==== INFORMATION ====

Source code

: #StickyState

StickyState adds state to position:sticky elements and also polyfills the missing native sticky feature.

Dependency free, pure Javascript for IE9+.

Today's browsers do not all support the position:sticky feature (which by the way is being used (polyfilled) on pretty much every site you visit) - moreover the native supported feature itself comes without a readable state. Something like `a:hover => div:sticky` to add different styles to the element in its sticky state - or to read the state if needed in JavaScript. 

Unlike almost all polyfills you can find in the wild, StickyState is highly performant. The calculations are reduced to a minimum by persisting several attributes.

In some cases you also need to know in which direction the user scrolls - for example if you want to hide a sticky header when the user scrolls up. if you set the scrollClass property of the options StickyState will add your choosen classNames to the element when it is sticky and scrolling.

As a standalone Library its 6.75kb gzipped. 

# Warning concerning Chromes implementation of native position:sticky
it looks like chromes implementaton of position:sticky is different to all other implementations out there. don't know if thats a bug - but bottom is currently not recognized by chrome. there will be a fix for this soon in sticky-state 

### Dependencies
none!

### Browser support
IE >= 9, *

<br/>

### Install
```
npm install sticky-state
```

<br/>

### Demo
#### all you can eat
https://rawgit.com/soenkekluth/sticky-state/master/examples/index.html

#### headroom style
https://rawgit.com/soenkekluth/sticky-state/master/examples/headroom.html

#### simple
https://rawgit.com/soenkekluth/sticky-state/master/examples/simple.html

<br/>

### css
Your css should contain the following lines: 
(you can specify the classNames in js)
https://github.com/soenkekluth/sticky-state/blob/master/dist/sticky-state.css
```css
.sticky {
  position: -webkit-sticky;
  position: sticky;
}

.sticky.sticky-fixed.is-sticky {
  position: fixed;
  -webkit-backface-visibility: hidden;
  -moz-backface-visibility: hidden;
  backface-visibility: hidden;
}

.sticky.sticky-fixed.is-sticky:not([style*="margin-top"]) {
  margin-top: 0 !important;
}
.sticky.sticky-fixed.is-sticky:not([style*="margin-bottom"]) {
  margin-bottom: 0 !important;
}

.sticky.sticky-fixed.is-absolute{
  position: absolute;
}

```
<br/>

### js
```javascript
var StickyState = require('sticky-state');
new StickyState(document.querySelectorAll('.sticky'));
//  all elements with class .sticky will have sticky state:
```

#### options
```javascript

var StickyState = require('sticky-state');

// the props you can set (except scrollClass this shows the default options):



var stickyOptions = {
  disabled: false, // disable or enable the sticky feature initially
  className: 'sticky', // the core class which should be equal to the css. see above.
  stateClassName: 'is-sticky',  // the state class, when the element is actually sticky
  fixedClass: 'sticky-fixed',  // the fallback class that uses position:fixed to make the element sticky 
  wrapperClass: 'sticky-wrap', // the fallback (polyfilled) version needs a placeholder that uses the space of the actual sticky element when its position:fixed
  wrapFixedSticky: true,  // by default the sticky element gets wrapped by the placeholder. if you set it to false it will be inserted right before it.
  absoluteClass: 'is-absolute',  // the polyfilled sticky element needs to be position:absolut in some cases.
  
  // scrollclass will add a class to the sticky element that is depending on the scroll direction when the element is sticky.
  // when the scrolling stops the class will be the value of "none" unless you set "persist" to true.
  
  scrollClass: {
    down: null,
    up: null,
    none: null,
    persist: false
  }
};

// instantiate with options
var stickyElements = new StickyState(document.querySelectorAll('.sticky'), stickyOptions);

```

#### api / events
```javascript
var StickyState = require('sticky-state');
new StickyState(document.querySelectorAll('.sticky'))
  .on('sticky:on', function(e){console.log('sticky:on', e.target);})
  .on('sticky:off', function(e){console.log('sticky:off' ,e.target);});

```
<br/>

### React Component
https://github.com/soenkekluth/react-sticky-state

====

Which lines run from the first of the listing to the line containing "Unlike almost all"? Reproduce those exactly, both ends included.

Source code

: #StickyState

StickyState adds state to position:sticky elements and also polyfills the missing native sticky feature.

Dependency free, pure Javascript for IE9+.

Today's browsers do not all support the position:sticky feature (which by the way is being used (polyfilled) on pretty much every site you visit) - moreover the native supported feature itself comes without a readable state. Something like `a:hover => div:sticky` to add different styles to the element in its sticky state - or to read the state if needed in JavaScript. 

Unlike almost all polyfills you can find in the wild, StickyState is highly performant. The calculations are reduced to a minimum by persisting several attributes.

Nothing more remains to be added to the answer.